The High Council of public finance delivers on 27 October 2017 an opinion on the first amending budget bill for the year 2017
This amending budget bill’s purpose is, on the word of the Government, to take into account the financial consequences of the Constitutional Council’s invalidation published on 6 October 2017, of the 3 % contribution on dividends put in place by the amending budget law n° 2012-958 on 16 August 2012 (and modified by several amending budget laws since then). The Government estimates that the litigation represents “an extra cost for the State’s budget of about 10 billion €” (including interests) which will weigh equally on 2017 and 2018, reaching 5 billion € each year. In order to offset this extra cost in 2017, the Government plans a “one-off and temporary contribution on corporate tax, bringing about 5 billion €” in 2017.
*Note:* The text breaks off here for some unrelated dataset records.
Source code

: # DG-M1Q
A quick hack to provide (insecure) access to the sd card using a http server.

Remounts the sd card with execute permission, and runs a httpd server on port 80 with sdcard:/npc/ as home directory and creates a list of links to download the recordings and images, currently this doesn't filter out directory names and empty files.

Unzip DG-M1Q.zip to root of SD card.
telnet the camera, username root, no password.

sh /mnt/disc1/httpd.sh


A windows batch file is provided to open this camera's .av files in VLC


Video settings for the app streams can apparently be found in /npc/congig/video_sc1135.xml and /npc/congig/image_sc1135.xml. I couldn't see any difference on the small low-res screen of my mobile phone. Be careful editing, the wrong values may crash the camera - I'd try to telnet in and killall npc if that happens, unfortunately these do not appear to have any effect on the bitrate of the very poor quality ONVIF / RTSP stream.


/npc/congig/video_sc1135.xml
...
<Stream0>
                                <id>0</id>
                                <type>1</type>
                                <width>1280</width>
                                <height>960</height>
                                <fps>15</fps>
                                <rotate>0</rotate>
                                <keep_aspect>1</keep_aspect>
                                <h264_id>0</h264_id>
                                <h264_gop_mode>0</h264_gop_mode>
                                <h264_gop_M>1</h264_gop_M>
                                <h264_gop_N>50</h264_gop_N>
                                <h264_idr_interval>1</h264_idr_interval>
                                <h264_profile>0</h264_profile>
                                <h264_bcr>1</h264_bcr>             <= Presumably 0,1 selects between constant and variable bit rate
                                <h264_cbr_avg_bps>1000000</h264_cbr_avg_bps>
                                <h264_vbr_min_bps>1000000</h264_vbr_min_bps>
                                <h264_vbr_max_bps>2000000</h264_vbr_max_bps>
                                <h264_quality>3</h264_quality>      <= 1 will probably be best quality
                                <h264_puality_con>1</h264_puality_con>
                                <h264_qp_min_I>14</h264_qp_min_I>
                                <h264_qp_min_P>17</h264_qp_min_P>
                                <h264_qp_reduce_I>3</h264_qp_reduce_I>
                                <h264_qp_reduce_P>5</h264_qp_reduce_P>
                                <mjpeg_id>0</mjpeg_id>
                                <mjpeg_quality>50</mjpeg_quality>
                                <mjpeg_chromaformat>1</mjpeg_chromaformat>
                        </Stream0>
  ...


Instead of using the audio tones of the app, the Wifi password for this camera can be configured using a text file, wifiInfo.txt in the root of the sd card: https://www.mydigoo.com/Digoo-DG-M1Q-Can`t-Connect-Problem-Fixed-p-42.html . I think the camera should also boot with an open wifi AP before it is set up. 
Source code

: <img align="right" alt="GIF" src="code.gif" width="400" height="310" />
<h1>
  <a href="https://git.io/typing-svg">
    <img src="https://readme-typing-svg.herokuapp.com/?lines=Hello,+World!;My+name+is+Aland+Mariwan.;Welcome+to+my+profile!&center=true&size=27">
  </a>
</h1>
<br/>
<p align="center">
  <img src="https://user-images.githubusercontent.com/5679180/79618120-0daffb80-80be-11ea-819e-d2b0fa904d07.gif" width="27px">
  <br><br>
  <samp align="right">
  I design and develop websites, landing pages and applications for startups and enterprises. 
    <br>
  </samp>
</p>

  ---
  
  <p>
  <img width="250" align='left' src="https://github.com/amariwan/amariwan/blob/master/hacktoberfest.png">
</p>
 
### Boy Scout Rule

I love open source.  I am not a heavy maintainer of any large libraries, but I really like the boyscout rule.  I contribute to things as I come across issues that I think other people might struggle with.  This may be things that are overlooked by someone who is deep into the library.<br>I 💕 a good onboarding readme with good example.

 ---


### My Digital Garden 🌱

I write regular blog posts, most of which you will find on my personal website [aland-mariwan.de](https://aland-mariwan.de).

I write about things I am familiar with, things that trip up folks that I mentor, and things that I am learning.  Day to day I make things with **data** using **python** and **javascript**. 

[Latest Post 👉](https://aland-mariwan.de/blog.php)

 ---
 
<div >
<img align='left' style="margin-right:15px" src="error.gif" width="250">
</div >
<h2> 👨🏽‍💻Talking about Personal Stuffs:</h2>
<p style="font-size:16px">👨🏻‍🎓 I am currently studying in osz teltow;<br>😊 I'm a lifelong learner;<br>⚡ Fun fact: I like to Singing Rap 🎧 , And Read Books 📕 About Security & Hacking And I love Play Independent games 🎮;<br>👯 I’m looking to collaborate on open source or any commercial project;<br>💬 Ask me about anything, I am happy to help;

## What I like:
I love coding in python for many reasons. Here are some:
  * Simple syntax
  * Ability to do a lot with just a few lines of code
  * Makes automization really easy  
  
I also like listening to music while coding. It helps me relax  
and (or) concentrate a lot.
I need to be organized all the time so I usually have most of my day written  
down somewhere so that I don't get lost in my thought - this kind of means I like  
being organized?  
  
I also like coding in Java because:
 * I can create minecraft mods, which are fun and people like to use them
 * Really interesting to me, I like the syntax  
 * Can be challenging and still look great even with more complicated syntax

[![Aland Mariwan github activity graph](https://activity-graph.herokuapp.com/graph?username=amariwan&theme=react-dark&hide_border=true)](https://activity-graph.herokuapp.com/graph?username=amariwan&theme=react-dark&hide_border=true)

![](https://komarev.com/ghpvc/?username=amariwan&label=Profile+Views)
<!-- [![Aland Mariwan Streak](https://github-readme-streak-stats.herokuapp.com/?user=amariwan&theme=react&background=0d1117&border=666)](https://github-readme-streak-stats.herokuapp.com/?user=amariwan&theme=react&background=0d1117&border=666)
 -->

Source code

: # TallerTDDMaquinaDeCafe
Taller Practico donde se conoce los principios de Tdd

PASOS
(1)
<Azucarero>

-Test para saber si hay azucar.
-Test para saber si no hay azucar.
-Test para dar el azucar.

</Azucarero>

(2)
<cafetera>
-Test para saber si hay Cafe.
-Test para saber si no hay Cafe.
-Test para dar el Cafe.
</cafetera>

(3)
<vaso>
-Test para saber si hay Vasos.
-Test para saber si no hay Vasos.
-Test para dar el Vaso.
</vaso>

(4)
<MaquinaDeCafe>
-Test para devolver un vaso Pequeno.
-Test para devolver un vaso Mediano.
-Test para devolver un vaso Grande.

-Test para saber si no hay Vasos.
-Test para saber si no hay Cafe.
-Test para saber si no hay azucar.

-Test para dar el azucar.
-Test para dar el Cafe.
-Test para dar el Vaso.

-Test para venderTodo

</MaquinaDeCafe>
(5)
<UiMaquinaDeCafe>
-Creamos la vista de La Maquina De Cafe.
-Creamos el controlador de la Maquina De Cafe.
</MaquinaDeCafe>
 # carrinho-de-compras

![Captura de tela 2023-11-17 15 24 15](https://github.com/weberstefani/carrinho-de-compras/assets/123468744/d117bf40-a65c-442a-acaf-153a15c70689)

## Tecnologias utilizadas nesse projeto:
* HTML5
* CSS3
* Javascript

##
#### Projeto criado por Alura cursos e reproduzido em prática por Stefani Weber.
In the amending budget bill’s introductory article, the Government states, “given the urgency in this measure’s preparation, it was not possible to update spending and revenue estimates with regards to the year-end budget scheme”.
This choice makes this amending budget bill peculiar. It solely focuses on the consequences of the Constitutional Council’s decision and on a new one-off contribution. Furthermore, unlike usual amending budget bills, it does not take into account the recent developments observed in the economic situation or the 2017 revenues and expenditure updates since the presentation of the 2018 budget bill.